Journal: day 317
It rains every day here. Every now and then it slows to a trickle and the sun peeks through broken clouds for a few moments, but mostly it falls in great torrents of rain; constant, pounding, maddening. I listen to it, day and night, as it falls outside. The sound of it hitting the metal roof is a constant. Ting, ting, ting, it goes day after day and night after night. More
Journal: day 1
My name is Jack Timmerson, and this is my journal. I have been assigned to Sarguss II as Technician 1st class. I am responsible for running the pumping station located on the planet, and if anything goes wrong I fix it. I am numero uno, the man in charge. Sounds impressive until you find out that I am also the only person on the station, on the planet in fact, and the pumping station is completely self-repairing. I am the proverbial third wheel, an appendix assigned more from tradition than need.
Earth: Two years earlier
The human race had almost ended its sovereignty as the dominant species on earth. Centuries of pollution and wanton ecological madness had seen to that. They had tried to fix it, they really had tried; the atmosphere was actually in pretty good shape. The trouble was the water. That was beyond fixing. They’d stopped the pollution, but not the water consumption; free water was disappearing faster than it could be replaced. More and more water was being diverted from lakes and rivers to agriculture, industry, and humanity’s insatiable need and desire for it. On a world that was 75% covered with water they were dying for the lack of it. Some genius had come up with a way to desalinate the oceans. That was all well and good but the oceans, just like everything else, were a limited resource and part of a closed ecosystem. The planet was dying, terminal, irreversible.
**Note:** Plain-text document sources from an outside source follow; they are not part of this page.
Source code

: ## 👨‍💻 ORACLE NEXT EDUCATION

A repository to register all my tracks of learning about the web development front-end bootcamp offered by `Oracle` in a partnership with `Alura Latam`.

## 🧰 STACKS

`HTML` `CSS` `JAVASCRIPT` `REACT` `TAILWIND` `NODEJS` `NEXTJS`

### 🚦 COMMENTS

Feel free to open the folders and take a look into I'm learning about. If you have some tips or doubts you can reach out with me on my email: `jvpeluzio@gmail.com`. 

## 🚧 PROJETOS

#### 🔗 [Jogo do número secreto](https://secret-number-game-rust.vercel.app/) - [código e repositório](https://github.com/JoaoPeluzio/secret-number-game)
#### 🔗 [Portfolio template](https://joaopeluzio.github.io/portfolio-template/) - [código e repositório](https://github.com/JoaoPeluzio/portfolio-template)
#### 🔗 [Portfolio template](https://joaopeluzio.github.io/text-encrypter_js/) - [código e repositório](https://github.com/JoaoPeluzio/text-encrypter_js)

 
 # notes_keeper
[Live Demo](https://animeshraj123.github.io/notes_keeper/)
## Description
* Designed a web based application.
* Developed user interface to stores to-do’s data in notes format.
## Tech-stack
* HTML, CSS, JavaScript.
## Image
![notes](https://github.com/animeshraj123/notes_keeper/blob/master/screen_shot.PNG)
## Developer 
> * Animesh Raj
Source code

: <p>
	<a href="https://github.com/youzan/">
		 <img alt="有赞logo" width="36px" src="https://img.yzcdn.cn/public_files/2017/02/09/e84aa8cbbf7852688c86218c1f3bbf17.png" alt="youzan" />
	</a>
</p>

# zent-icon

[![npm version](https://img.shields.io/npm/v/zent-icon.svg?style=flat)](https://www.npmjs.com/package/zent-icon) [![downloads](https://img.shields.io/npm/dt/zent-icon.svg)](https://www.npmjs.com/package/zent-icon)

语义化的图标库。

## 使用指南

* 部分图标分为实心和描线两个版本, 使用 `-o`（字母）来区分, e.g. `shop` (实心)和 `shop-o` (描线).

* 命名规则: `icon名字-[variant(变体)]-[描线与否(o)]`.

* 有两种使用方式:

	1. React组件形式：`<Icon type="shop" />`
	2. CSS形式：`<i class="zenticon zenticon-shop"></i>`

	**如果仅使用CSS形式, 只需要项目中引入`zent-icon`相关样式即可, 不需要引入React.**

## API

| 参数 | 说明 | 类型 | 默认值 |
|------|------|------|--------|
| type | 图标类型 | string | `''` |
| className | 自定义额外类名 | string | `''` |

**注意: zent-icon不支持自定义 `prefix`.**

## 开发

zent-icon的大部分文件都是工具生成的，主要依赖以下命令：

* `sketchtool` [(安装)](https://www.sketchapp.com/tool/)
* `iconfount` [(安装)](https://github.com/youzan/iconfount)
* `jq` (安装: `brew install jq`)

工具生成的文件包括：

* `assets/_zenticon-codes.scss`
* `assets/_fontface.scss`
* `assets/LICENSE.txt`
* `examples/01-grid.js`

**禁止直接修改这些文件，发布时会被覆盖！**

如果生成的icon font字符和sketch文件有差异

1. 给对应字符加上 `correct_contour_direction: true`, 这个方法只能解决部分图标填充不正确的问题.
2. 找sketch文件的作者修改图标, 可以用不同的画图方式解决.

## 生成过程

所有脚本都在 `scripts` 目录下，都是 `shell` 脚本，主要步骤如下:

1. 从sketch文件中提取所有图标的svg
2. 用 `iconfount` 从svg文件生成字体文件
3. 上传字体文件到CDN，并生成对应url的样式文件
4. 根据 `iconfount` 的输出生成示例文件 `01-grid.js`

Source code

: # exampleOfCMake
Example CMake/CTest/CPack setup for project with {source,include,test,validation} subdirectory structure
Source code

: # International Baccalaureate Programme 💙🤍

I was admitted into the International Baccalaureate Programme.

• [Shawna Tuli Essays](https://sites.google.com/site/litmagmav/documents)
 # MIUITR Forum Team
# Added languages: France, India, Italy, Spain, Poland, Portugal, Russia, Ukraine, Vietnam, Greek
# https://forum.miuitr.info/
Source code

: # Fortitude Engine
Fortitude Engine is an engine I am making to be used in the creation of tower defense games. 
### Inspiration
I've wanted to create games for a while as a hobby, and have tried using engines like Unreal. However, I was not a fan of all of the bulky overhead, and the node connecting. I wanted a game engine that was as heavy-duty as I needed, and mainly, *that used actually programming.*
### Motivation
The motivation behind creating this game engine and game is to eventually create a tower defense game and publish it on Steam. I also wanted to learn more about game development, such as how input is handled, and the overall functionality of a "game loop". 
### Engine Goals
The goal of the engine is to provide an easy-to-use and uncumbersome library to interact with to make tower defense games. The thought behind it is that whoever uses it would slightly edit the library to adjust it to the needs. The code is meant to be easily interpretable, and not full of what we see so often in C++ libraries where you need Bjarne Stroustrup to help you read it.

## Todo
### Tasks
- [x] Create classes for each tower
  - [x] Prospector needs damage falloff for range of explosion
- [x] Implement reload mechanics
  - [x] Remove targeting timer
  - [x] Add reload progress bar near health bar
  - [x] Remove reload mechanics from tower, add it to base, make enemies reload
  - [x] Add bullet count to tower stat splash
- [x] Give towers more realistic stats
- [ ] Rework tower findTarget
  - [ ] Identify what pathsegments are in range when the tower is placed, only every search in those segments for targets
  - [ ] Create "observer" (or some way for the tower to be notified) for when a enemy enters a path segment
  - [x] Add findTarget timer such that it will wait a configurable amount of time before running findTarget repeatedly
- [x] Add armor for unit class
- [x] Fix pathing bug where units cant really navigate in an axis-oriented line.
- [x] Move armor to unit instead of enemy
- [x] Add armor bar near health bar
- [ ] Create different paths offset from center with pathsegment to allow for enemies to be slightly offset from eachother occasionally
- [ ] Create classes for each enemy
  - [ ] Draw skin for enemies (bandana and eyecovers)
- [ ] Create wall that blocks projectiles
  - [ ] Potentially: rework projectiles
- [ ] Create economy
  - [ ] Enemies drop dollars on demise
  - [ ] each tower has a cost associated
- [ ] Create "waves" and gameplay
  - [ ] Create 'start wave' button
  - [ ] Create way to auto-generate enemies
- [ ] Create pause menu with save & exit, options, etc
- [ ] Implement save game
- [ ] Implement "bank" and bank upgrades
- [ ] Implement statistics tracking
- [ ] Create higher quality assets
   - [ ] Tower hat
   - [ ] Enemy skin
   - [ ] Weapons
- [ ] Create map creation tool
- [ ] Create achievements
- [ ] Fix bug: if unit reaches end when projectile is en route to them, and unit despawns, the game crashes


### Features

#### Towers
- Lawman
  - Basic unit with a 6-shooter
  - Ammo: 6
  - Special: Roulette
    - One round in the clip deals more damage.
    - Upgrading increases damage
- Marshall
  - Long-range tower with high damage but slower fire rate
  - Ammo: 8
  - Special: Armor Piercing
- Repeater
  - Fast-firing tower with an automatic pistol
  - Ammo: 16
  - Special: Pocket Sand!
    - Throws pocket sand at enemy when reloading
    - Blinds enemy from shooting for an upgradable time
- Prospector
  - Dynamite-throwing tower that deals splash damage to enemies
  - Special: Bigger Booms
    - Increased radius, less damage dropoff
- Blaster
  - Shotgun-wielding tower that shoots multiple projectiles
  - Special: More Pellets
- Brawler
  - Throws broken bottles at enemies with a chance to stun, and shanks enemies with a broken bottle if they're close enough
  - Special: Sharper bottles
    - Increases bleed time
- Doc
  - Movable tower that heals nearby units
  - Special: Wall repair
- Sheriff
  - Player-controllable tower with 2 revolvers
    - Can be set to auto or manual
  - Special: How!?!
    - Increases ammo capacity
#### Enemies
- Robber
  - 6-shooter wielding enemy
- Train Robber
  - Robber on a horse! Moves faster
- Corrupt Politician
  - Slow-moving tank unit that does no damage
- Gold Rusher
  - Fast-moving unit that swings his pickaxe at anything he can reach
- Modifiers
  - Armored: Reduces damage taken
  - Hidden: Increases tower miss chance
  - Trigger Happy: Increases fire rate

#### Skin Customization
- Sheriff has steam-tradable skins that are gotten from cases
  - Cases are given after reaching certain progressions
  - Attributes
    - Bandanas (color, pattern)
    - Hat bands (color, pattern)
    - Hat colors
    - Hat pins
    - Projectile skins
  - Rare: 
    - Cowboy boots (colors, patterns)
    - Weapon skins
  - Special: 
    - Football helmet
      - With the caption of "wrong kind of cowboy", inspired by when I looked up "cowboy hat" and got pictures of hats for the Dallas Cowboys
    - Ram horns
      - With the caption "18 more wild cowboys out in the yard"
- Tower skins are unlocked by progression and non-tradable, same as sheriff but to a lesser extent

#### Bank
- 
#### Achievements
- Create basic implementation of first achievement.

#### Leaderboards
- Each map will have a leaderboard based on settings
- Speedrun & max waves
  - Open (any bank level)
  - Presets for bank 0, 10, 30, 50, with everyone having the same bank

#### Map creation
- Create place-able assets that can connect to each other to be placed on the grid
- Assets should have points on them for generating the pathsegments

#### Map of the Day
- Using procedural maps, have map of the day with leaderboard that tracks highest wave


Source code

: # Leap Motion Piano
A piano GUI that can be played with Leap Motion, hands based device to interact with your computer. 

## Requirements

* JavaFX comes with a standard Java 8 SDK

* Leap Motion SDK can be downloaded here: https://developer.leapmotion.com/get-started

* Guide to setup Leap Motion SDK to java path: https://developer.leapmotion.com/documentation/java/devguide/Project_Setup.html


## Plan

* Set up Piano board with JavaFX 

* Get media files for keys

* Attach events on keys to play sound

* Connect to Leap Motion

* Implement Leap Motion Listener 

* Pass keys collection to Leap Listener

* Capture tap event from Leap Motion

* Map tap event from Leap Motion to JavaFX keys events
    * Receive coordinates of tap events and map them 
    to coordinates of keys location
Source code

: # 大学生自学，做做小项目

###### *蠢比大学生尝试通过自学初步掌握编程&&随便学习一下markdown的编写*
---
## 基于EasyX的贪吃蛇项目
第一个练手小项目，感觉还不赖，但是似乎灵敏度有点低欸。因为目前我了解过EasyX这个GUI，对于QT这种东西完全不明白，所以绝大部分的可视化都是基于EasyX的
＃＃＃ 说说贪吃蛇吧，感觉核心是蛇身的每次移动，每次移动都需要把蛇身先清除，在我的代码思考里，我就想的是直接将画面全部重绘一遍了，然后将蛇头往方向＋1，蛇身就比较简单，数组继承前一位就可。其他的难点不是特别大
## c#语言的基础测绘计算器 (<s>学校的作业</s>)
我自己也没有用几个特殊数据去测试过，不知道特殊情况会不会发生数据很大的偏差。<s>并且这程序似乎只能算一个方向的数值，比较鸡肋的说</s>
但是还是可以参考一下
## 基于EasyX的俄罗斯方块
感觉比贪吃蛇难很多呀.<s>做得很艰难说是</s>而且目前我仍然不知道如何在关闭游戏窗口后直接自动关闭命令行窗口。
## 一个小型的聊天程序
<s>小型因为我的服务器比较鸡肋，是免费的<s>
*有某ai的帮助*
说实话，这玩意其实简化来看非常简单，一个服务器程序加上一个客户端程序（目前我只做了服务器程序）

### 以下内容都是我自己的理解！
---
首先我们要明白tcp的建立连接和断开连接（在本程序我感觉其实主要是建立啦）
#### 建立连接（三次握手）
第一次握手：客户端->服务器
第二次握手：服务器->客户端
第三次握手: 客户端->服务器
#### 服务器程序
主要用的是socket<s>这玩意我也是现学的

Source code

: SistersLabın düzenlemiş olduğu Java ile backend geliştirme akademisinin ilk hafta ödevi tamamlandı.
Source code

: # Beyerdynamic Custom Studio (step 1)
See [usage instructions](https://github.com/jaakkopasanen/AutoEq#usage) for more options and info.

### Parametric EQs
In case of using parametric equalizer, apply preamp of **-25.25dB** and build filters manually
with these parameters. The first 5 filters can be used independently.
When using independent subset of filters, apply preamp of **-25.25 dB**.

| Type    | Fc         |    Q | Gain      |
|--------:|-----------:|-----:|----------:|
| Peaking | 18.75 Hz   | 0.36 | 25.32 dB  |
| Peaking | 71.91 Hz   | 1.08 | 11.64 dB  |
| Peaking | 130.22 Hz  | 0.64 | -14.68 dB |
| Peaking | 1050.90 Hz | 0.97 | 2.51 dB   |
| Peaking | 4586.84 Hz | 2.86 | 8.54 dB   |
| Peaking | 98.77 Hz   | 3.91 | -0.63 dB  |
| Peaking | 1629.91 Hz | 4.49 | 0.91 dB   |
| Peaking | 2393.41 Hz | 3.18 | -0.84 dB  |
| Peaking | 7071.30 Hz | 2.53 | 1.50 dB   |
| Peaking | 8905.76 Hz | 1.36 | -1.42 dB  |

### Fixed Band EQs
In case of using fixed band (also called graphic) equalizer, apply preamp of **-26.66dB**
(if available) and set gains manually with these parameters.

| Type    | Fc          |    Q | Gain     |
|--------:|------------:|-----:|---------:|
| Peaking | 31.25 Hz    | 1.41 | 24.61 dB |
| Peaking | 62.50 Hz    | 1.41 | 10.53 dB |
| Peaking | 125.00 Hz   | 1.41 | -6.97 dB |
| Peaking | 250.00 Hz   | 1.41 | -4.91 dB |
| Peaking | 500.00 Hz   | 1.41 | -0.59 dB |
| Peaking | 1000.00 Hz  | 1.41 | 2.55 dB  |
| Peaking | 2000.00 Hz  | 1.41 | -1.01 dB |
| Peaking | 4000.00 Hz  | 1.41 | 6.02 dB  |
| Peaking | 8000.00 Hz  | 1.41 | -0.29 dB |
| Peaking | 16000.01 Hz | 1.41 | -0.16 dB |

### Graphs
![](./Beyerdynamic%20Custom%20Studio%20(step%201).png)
The first water riots had started over a century ago. They were growing worse as the water grew scarcer. Not a day passed without one and the world council had adapted harsher and harsher means of dealing with them. It was now a capital offense to participate in one, and thousands had died in the street from the effects of gas and bullets. It didn’t help, the people were too scared, too hopeless, and the rioting continued.
Then a miracle happened.
Dr. Henry Fredricson, NAS Spokesman – speaking at the opening of the Space Elevator
“Certainly, nanoscience and technology isn't a secret. It's about the ability to see and to control individual atoms and molecules. Everything on Earth is made up of atoms—the food we eat, the clothes we wear, the buildings and houses we live in – our own bodies, but something as small as an atom is impossible to see with the naked eye. In fact, it’s impossible to see with most microscopes. It is only within the last century that the microscopes needed to see things at the nanoscale were invented. Making materials at the nanoscale level takes advantage of their enhanced properties; such as higher strength, lighter weight, increased control of light spectrum, and greater chemical reactivity than their larger-scale siblings. The Space Elevator was made possible by using nano-engineered carbon tubules for its creation. One end is anchored to a large station in the ocean, and the other end to an asteroid already in orbit. The cable running between these two points needed to be made of the strongest, yet lightest, material possible and nanocarbon fits the bill perfectly. With this elevator mankind will be able to receive water from Sarguss II.”
Journal: day 105
It’s raining again. That isn’t unusual, of course, it rains here all the time. Every day. Incessantly. Constantly. Maddeningly. It rains.